Cannot enqueue> ~65k threads

When attempting to enqueue a kernel with the following statement:
(Where SIZE = 256, and queue is of type cl::CommandQueue as defined in the OpenCL C++ bindings)

queue.enqueueNDRangeKernel(
kernel, 
cl::NullRange,
cl::NDRange((SIZE)*(SIZE)),
cl::NDRange(1, 1), 
NULL, 
&event); 

An error defined as “CL_Invalid_Value” (-30) is returned. This problem does not occur if SIZE < 256 (where SIZE is a positive integer).

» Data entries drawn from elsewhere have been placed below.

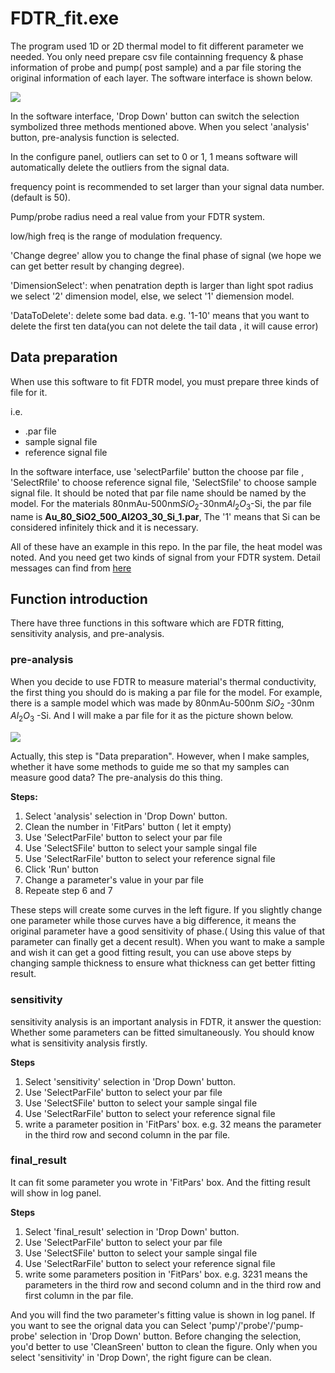 # FDTR_fit.exe
The program used 1D or 2D thermal model to fit different parameter we needed. You only need prepare csv file containning frequency & phase information of probe and pump( post sample) and a par file storing the original information of each layer.
The software interface is shown below.

![](https://github.com/luoshaotian/FDTR_fit/blob/main/pic/6.png)

In the software interface, 'Drop Down' button can switch the selection symbolized three methods mentioned above. When you select 'analysis' button, pre-analysis function is selected. 

In the configure panel, outliers can set to 0 or 1, 1 means software will automatically delete the outliers from the signal data. 

frequency point is recommended to set larger than your signal data number.(default is 50). 

Pump/probe radius need a real value from your FDTR system. 

low/high freq is the range of  modulation frequency. 

'Change degree' allow you to change the final phase of signal (we hope we can get better result by changing degree). 

'DimensionSelect': when penatration depth is larger than light spot radius we select '2' dimension model, else, we select '1' diemension model.

'DataToDelete': delete some bad data. e.g.  '1-10'  means that you want to delete the first ten data(you can not delete the tail data , it will cause error)


## Data preparation
When use this software to fit FDTR model, you must prepare three kinds of file for it.

i.e.

- .par file
- sample signal file
- reference signal file

In the software interface, use 'selectParfile' button the choose par file , 'SelectRfile' to choose reference  signal file, 'SelectSfile' to choose sample signal file. It should be noted that par file name should be named by the model.  For the materials 80nmAu-500nm$SiO_2$-30nm$Al_2O_3$-Si, the par file name is **Au_80_SiO2_500_Al2O3_30_Si_1.par**, The '1' means that Si  can be considered infinitely thick and it is necessary.  


All of these have an example in this repo. In the par file, the heat model was noted. And you need get two kinds of signal from your FDTR system. Detail messages
can find from [here](https://github.com/luoshaotian/FDTR_fit/tree/main/Example/README.md)     

## Function introduction

There have three functions in this software which are FDTR fitting, sensitivity analysis, and pre-analysis. 

### pre-analysis

When you decide to use FDTR to measure material's thermal conductivity, the first thing you should do is making a par file for the model. For example, there is a 
sample model which was made by 80nmAu-500nm $SiO_2$ -30nm $Al_2O_3$ -Si. And I will make a par file for it as the picture shown below.

![](https://github.com/luoshaotian/FDTR_fit/blob/main/pic/5.png)

Actually, this step is "Data preparation". However, when I make samples, whether it have some methods to guide me so that my samples can measure good data?
The pre-analysis do this thing.

**Steps:**
1. Select 'analysis' selection in 'Drop Down' button.
2. Clean the number in 'FitPars' button ( let it empty)
3. Use 'SelectParFile' button to select your par file
4. Use 'SelectSFile' button to select your sample singal file
5. Use 'SelectRarFile' button to select your reference signal file
6. Click 'Run' button
7. Change a parameter's value in your par file
8. Repeate step 6 and 7

These steps will create some curves in the left  figure. If you slightly change one parameter while those curves have a big difference, it means the original parameter have a good sensitivity of phase.( Using this value of that parameter can finally get a decent result). When you want to make a sample and wish it can get a good fitting result, you can use above steps by changing sample thickness to ensure what thickness can get better fitting result.

### sensitivity

sensitivity analysis is an important analysis in FDTR, it answer the question: Whether some parameters can be fitted simultaneously. You should know what is sensitivity analysis firstly.

**Steps**
1. Select 'sensitivity' selection in 'Drop Down' button.
2. Use 'SelectParFile' button to select your par file
3. Use 'SelectSFile' button to select your sample singal file
4. Use 'SelectRarFile' button to select your reference signal file
5. write a parameter position in 'FitPars' box.    e.g.  32 means the parameter in  the third row and second column  in the par file.


### final_result

It can fit some parameter you wrote in 'FitPars' box. And the fitting result will show in log panel.

**Steps**
1. Select 'final_result' selection in 'Drop Down' button.
2. Use 'SelectParFile' button to select your par file
3. Use 'SelectSFile' button to select your sample singal file
4. Use 'SelectRarFile' button to select your reference signal file
5. write some parameters position in 'FitPars' box.    e.g.  3231 means the parameters in  the third row and second column  and in  the third row and first column  in the par file.

And you will find the two parameter's fitting value is shown in log panel. If you want to see the orignal data you can  Select 'pump'/'probe'/'pump-probe' selection in 'Drop Down' button. Before changing the selection, you'd better to use 'CleanSreen' button to clean the figure. Only when you select 'sensitivity' in 'Drop Down', the right figure can be clean.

Q: What/who is responsible for this error? Why can >65k threads not be created? Is this a limitation of the NVIDIA OpenCL runtime or the result of some form of EBCAK (Error between chair and keyboard)?
Thanks in advance.

You should always be able to enqueue a global size of 65k as long as your local size is an even divisor of that. My guess is that with a local size of 1 and a global size of 65k you’re running into a bug in the implementation here. Try setting the local size to 256 (or NULL) and see if it works. If it does, you should file a bug with the vendor.

Changing the local size to a non-1 divisor of the global size resolved the problem - it seems that you are correct about it being a driver issue. A bug report has been field with NVIDIA. Thank you for your assistance in this matter of grave importance.